Cardiac-specific PFKFB3 Overexpression Prevents Diabetic Cardiomyopathy Via Enhancing OPA1 Stabilization Mediated by K6-linked Ubiquitination

Overview

Journal Cell Mol Life Sci

Publisher Springer

Specialty Biology

Date 2024 May 22

PMID 38777955

Authors

Jinlan Luo

Shuiqing Hu

Jingrui Liu

Lili Shi

Liman Luo

Wenhua Li

Yueting Cai

Jiaxin Tang

Siyang Liu

Menglu Fu

Ruolan Dong

Yan Yang

Ling Tu

Xizhen Xu

Affiliations

Soon will be listed here.

Abstract

Diabetic cardiomyopathy (DCM) is a prevalent complication of type 2 diabetes (T2D). 6-phosphofructo-2-kinase/fructose-2,6-biphosphatase 3 (PFKFB3) is a glycolysis regulator. However, the potential effects of PFKFB3 in the DCM remain unclear. In comparison to db/m mice, PFKFB3 levels decreased in the hearts of db/db mice. Cardiac-specific PFKFB3 overexpression inhibited myocardial oxidative stress and cardiomyocyte apoptosis, suppressed mitochondrial fragmentation, and partly restored mitochondrial function in db/db mice. Moreover, PFKFB3 overexpression stimulated glycolysis.
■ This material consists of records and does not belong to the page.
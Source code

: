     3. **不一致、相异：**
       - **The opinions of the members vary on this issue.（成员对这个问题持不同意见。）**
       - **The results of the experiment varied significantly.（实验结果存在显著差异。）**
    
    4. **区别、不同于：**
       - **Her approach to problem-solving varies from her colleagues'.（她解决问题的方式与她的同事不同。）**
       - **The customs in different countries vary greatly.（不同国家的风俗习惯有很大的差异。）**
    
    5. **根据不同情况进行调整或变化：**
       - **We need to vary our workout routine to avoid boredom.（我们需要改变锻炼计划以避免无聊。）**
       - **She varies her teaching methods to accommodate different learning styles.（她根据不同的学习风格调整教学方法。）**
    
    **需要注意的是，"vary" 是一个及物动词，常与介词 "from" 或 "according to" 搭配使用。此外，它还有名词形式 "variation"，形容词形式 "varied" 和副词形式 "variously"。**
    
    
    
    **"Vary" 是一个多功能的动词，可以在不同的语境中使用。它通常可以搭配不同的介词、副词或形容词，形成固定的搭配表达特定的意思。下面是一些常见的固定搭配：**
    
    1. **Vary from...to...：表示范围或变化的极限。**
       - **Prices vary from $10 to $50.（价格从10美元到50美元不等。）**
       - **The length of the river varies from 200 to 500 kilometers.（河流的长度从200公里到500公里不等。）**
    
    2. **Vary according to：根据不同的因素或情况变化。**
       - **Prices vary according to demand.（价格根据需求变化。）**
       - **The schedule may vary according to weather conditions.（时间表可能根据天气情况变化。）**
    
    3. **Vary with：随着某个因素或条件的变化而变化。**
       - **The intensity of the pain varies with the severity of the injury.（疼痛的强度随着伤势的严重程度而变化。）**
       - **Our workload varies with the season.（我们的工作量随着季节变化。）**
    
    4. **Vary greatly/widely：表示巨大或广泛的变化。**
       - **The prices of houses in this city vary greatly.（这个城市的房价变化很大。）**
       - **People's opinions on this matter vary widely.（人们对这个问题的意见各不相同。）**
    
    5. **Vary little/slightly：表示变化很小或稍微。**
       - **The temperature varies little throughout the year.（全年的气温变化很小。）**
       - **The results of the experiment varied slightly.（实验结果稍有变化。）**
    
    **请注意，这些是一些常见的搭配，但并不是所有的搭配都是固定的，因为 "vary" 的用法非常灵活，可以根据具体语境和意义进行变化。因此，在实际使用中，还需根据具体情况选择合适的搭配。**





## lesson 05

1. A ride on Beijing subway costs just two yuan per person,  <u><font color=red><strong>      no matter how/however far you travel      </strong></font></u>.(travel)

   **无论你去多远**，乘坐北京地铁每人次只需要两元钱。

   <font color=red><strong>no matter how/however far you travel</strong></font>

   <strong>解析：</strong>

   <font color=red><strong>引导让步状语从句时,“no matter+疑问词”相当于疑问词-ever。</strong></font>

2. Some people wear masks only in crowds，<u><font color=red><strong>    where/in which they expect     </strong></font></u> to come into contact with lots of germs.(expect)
Interestingly, based on the inhibition of glycolysis, PFKFB3 overexpression still suppressed oxidative stress and apoptosis of cardiomyocytes in vitro, which indicated that PFKFB3 overexpression could alleviate DCM independent of glycolysis. Using mass spectrometry combined with co-immunoprecipitation, we identified optic atrophy 1 (OPA1) interacting with PFKFB3. In db/db mice, the knockdown of OPA1 receded the effects of PFKFB3 overexpression in alleviating cardiac remodeling and dysfunction. Mechanistically, PFKFB3 stabilized OPA1 expression by promoting E3 ligase NEDD4L-mediated atypical K6-linked polyubiquitination and thus prevented the degradation of OPA1 by the proteasomal pathway. Our study indicates that PFKFB3/OPA1 could be potential therapeutic targets for DCM.

Citing Articles

PFKFB3 ameliorates ischemia-induced neuronal damage by reducing reactive oxygen species and inhibiting nuclear translocation of Cdk5.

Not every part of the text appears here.